What the exercise asks:
Which lines of the material hold the word "evaluated"? Copy each one.

BEGIN

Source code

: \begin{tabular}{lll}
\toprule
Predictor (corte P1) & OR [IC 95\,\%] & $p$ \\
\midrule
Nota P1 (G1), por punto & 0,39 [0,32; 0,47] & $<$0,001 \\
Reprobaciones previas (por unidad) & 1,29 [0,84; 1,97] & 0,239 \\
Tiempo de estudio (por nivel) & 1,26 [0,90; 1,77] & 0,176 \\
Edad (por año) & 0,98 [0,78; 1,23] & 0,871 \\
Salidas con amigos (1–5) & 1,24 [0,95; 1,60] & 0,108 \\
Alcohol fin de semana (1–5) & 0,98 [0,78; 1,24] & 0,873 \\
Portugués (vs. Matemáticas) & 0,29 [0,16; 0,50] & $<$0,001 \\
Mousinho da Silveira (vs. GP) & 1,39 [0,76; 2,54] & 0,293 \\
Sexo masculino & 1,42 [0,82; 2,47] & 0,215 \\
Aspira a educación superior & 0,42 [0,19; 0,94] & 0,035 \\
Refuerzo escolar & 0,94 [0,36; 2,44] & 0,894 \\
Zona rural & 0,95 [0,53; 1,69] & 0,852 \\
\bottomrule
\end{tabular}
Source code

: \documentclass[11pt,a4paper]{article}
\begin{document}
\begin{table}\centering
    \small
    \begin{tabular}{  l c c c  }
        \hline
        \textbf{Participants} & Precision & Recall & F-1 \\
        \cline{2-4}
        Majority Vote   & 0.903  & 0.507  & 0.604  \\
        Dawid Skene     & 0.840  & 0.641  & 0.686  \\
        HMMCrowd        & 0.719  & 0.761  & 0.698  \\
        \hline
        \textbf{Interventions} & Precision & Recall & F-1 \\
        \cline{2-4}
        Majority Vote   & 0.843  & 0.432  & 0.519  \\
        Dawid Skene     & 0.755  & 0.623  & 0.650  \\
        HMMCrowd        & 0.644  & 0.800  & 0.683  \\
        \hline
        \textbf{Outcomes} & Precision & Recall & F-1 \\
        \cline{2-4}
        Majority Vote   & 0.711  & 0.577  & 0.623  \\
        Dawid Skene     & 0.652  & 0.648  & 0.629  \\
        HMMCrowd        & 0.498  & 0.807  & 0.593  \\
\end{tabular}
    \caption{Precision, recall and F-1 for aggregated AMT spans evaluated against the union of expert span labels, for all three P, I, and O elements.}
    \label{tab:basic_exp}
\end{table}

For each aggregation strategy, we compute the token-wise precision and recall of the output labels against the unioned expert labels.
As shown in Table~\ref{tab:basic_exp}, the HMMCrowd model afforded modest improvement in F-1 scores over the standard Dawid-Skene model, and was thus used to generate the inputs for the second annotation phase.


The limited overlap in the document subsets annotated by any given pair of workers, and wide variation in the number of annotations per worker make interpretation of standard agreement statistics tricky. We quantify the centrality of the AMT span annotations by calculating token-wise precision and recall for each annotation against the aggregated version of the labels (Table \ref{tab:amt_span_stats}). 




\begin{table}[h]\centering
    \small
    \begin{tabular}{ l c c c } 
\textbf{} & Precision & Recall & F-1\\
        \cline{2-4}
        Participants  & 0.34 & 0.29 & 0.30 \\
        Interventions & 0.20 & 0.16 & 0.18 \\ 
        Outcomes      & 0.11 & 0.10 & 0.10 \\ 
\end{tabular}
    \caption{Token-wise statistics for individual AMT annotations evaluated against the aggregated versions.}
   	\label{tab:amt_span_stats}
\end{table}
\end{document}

END
BEGIN

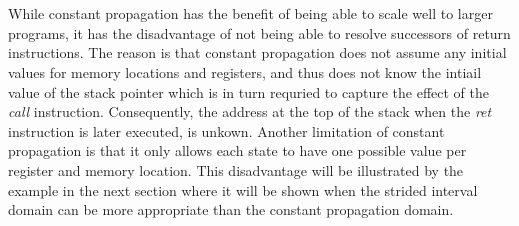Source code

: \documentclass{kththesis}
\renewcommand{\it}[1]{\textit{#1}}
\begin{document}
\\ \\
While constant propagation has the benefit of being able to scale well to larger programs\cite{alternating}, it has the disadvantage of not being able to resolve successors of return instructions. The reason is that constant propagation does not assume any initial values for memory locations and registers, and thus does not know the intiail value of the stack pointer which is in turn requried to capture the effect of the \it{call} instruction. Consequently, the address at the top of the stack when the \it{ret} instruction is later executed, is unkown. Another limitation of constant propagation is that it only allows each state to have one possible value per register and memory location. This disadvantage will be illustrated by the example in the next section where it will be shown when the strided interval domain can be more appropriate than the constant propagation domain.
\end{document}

END

Your response:
    \caption{Precision, recall and F-1 for aggregated AMT spans evaluated against the union of expert span labels, for all three P, I, and O elements.}
    \caption{Token-wise statistics for individual AMT annotations evaluated against the aggregated versions.}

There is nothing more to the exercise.